- _DATA FOR PROCESSING_
○ ○ ○ ○

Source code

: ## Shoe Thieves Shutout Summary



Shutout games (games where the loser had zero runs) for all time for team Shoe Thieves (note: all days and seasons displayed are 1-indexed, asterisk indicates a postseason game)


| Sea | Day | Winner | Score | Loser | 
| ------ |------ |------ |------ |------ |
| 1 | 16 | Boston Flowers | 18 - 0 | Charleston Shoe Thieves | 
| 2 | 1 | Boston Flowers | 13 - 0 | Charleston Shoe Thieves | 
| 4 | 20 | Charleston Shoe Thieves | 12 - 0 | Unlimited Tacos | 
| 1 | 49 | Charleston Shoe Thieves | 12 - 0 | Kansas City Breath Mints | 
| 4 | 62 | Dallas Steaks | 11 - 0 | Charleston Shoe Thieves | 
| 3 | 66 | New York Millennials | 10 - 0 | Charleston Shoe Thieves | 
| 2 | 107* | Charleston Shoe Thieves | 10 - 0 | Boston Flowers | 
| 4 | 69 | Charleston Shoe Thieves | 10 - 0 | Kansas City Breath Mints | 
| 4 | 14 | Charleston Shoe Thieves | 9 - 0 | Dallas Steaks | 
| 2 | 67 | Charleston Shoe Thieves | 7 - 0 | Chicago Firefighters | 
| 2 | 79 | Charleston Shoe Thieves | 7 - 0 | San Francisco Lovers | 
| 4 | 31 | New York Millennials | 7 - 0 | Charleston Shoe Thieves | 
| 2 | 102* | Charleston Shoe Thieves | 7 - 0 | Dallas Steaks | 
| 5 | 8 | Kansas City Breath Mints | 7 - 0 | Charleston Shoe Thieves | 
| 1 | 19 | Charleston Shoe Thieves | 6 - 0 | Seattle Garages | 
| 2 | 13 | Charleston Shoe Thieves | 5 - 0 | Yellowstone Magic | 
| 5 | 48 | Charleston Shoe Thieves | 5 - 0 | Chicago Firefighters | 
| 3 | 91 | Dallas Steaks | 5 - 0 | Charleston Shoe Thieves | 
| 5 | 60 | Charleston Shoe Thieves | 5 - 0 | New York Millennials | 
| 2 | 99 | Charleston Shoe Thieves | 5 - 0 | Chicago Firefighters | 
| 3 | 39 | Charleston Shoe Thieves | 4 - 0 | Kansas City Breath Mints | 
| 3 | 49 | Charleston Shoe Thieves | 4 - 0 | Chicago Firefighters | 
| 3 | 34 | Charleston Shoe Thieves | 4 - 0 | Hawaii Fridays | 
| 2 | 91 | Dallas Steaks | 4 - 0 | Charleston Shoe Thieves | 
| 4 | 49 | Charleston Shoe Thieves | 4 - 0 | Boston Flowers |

○ ○ ○ ○

- _TASK BRIEF_
Determine the count of lines in the data above with the string "Breath" in them, and give that count alone.

- _REPLY TO THE TASK_
4